Why the launch is just the start, who cares about browsers, and usability myths

Duncan Stephen
Wednesday 30 October 2013

Throw out your website’s specification

Paul Boag argues that creating a website specification up-front is not the correct way of going about a web project:

…they are often presented to the development team (either an external agency or in-house web team) as a rigid set of requirements to be delivered. There is rarely a discussion about whether the specification could be improved. This is a waste of the extensive knowledge and talent that the development team brings to the table.

Even more significantly these specifications are only a best guess at what we believe users want. At the outset of a project we simply do not know enough about our target audience to be sure what they need.

It is only after watching users interact with our site that we really understand what they want. In light of this, upfront specifications make little sense.

This is one of the reasons why I have argued against a heavy handed big bang / project approach.

Too often I have seen website launches that have lots of up-front involvement from stakeholders, only for them to lose interest as soon as the website launches… and then wonder why it needs to be redesigned within a few years.

The day the a website launches is when the work really begins, as only then do we know how users in the real world will use the website.

Building a browser policy: who cares?

A few months ago I worked on a browser policy.

The University of Kent Web Development Team make a persuasive case that a browser policy probably does little good. Instead, we should focus on content and progressive enhancement. This is sort of the conclusion we came to anyway, except that I still produced a compatibility table, which is probably already out of date.
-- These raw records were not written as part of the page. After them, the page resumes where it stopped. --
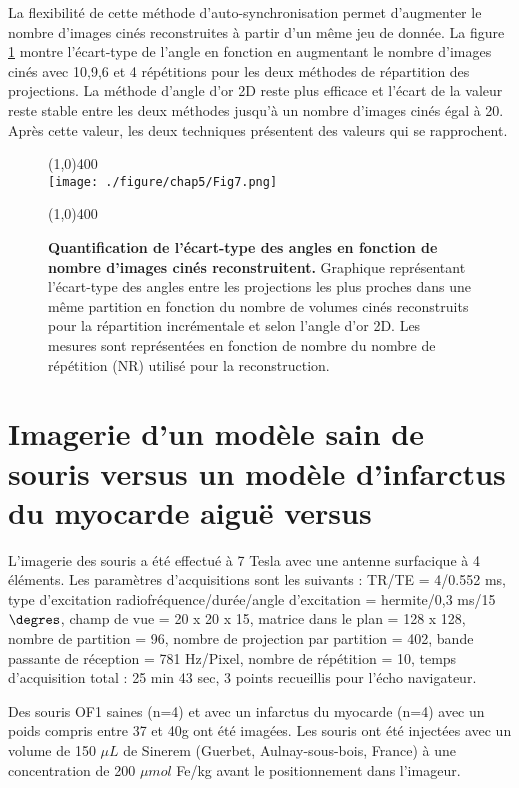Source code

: La flexibilité de cette méthode d'auto-synchronisation permet d'augmenter le nombre d'images cinés reconstruites à partir d'un même jeu de donnée. La figure \ref{fig:GoldVSIncNCine} montre l'écart-type de l'angle en fonction en augmentant le nombre d'images cinés avec 10,9,6 et 4 répétitions pour les deux méthodes de répartition des projections. La méthode d'angle d'or 2D reste plus efficace et l'écart de la valeur reste stable entre les deux méthodes jusqu'à un nombre d'images cinés égal à 20. Après cette valeur, les deux techniques présentent des valeurs qui se rapprochent.

\begin{figure}[H]
\centering
\line(1,0){400} \\
\texttt{[image: ./figure/chap5/Fig7.png]}
\caption[Quantification de l'écart-type des angles en fonction de nombre d'images cinés reconstruitent.]{\label{fig:GoldVSIncNCine} \textbf{Quantification de l'écart-type des angles en fonction de nombre d'images cinés reconstruitent.} Graphique représentant  l'écart-type des angles entre les projections les plus proches dans une même partition en fonction du nombre de volumes cinés reconstruits pour la répartition incrémentale et selon l'angle d'or 2D. Les mesures sont représentées en fonction de nombre du nombre de répétition (NR) utilisé pour la reconstruction.}
\line(1,0){400} \\ 
\end{figure}

\section{Imagerie d'un modèle sain de souris versus un modèle d'infarctus du myocarde aiguë versus}

L'imagerie des souris a été effectué à 7 Tesla avec une antenne surfacique à 4 éléments. Les paramètres d'acquisitions sont les suivants :
TR/TE = 4/0.552 ms, type d'excitation radiofréquence/durée/angle d'excitation = hermite/0,3 ms/15$\degres$, champ de vue = 20 x 20 x 15, matrice dans le plan = 128 x 128, nombre de partition = 96, nombre de projection par partition = 402, bande passante de réception = 781 Hz/Pixel, nombre de répétition = 10, temps d'acquisition total : 25 min 43 sec, 3 points recueillis pour l'écho navigateur.

Des souris OF1 saines (n=4) et avec un infarctus du myocarde (n=4) avec un poids compris entre 37 et 40g ont été imagées. Les souris ont été injectées avec un volume de 150 $\mu L$ de Sinerem (Guerbet, Aulnay-sous-bois, France) à une concentration de 200 $\mu mol$ Fe/kg avant le positionnement dans l'imageur.

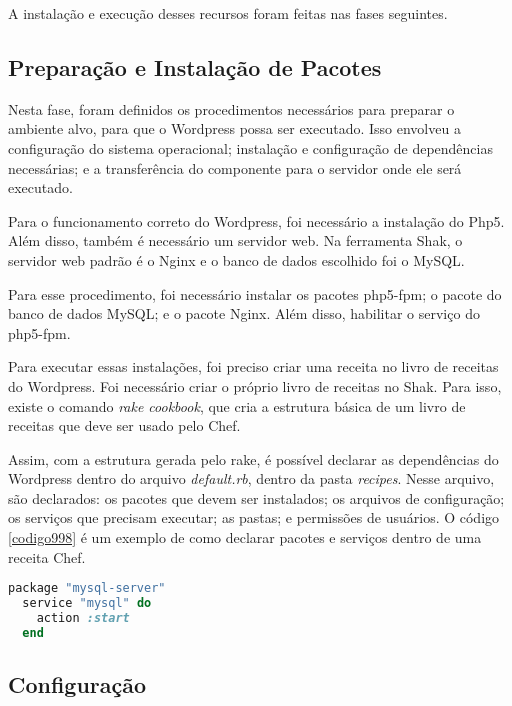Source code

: A instalação e execução desses recursos foram feitas nas fases seguintes.

\subsection{Preparação e Instalação de Pacotes}
\label{wordpress:preparacao}

Nesta fase, foram definidos os procedimentos necessários para 
preparar o ambiente alvo, para que o Wordpress
possa ser executado. Isso envolveu a configuração do sistema operacional; instalação
e configuração de dependências necessárias; e a transferência do componente
para o servidor onde ele será executado.

Para o funcionamento correto do Wordpress, foi necessário a instalação do Php5. Além
disso, também é necessário um servidor web. Na ferramenta Shak, o servidor
web padrão é o Nginx e o banco de dados escolhido foi o MySQL.

Para esse procedimento, foi necessário instalar os pacotes php5-fpm; o pacote
do banco de dados MySQL; e o pacote Nginx. Além disso, habilitar o serviço do
php5-fpm.
 
Para executar essas instalações, foi preciso criar uma receita no livro de receitas
do Wordpress. Foi necessário criar o próprio livro de receitas no Shak.
Para isso, existe o comando \textit{rake cookbook}, que cria a estrutura básica
de um livro de receitas que deve ser usado pelo Chef.

Assim, com a estrutura gerada pelo rake, é possível declarar as dependências do Wordpress
dentro do arquivo \textit{default.rb}, dentro da pasta \textit{recipes}. Nesse 
arquivo, são declarados: os pacotes que devem ser instalados; os arquivos de configuração;
os serviços que precisam executar; as pastas; e permissões de usuários. O código \ref{codigo998}
é um exemplo de como declarar pacotes e serviços dentro de uma receita Chef.

\begin{lstlisting}[language=Ruby,label=dice_index,caption={Exemplo de criação de serviço do mysql com o chef}, label=codigo998]
  package "mysql-server"
  service "mysql" do
    action :start
  end
\end{lstlisting}

\subsection{Configuração}
\label{wordpress:preparacao}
Let’s turn things round and focus on people. We need to accept that people don’t and shouldn’t care about browsers.

Progressive enhancement is a useful concept. It describes a principle that at the most basic level users should be able to access your content no matter what browser they’re using.

People who don’t have the latest browsers may not get the full website experience in terms of visual appeal. But they will get all the functionality and content that they’ve come to the website for.

The top usability testing myths

An interesting article looking at some myths that surround usability testing.

The CUE studies consistently show that the number of usability problems in most real-world websites is huge. Most CUE studies found more than 200 different usability problems for a single state-of-the-art website. About half of them were rated serious or critical.